As of September 2012 squatting in a residential property will become a criminal offence in England and Wales with a maximum penalty of six months’ prison and/or a £5,000 fine. The offence is part of the Legal Aid, Sentencing and Punishment of Offenders Act 2012.
The new offence will make it harder for trespassers to claim trespassers’ rights, because their occupation will be a criminal act and Police will have a specific duty to enter the property to arrest anyone suspected of squatting, and can ignore ‘squatters’ rights’ notices.
Trespassing will be where someone knowingly enters a residential building as a trespasser, and is either living there or planning to live there without the owner’s consent. There will no longer be a requirement for the property owner to ask the trespassers to leave before being able to involve the police.
It is worthwhile remembering however that squatting as a criminal offence will not apply to residential tenants who continue to stay in a property, despite paying no rent, and therefore they will still be subject to the normal eviction proceedings.

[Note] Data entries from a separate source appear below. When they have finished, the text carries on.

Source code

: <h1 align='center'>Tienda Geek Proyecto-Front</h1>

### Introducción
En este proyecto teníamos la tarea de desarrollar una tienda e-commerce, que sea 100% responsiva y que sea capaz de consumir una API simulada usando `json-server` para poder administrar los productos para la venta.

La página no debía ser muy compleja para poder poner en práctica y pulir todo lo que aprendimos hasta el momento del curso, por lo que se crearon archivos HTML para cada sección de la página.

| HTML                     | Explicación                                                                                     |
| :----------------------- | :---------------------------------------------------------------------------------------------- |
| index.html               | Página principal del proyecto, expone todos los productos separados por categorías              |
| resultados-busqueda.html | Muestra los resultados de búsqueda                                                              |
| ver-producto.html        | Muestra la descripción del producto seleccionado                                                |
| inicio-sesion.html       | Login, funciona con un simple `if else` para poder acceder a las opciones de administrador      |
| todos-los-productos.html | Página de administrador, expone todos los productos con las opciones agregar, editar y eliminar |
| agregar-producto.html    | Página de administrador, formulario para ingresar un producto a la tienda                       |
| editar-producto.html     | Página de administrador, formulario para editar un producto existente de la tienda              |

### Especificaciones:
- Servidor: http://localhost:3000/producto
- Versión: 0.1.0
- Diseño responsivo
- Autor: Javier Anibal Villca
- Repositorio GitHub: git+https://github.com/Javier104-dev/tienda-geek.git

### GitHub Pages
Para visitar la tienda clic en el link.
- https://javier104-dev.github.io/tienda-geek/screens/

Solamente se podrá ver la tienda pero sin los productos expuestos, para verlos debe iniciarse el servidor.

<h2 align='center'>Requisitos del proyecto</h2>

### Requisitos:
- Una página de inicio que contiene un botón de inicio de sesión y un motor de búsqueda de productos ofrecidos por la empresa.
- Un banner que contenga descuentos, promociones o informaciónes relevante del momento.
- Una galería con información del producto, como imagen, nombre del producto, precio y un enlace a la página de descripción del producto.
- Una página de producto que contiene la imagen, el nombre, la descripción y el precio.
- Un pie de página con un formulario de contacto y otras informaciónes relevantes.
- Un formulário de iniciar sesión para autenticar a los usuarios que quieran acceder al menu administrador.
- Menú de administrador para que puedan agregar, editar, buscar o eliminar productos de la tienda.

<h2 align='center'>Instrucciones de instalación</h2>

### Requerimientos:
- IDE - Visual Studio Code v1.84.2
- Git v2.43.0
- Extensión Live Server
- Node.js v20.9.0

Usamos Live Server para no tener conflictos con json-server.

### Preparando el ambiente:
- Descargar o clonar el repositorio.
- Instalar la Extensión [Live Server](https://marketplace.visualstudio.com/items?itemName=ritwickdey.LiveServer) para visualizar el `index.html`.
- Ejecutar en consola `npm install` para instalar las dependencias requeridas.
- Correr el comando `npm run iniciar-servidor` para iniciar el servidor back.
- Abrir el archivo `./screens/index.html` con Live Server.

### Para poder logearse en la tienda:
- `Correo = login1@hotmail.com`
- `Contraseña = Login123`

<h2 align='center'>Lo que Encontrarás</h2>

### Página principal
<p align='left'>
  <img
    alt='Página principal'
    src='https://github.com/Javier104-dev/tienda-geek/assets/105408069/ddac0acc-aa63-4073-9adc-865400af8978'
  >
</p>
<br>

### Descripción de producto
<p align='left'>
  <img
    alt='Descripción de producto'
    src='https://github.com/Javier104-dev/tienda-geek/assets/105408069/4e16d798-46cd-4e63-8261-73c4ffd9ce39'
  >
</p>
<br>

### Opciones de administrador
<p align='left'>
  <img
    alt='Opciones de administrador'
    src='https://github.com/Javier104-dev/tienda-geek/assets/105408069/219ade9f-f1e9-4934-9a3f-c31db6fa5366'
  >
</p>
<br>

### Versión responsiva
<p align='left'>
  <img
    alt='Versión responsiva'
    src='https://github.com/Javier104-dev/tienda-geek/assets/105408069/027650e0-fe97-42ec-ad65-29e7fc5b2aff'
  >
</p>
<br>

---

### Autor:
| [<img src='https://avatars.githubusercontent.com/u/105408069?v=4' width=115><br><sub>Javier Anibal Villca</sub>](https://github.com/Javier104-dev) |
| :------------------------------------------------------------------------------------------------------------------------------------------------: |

Nor will it apply to people who think they had permission to live in a residential property.
Housing Minister Grant Shapps said: “For too long, hardworking people have faced long legal battles to get their homes back from squatters, and repair bills reaching into the thousands when they finally leave.
“No longer will there be so-called ‘squatters’ rights’. Instead, from next week, we’re tipping the scales of justice back in favour of the homeowner and making the law crystal clear: entering a property with the intention of squatting will be a criminal offence.”
The offence will not apply retrospectively, so people already squatting in a residential property by September 1 will escape prosecution.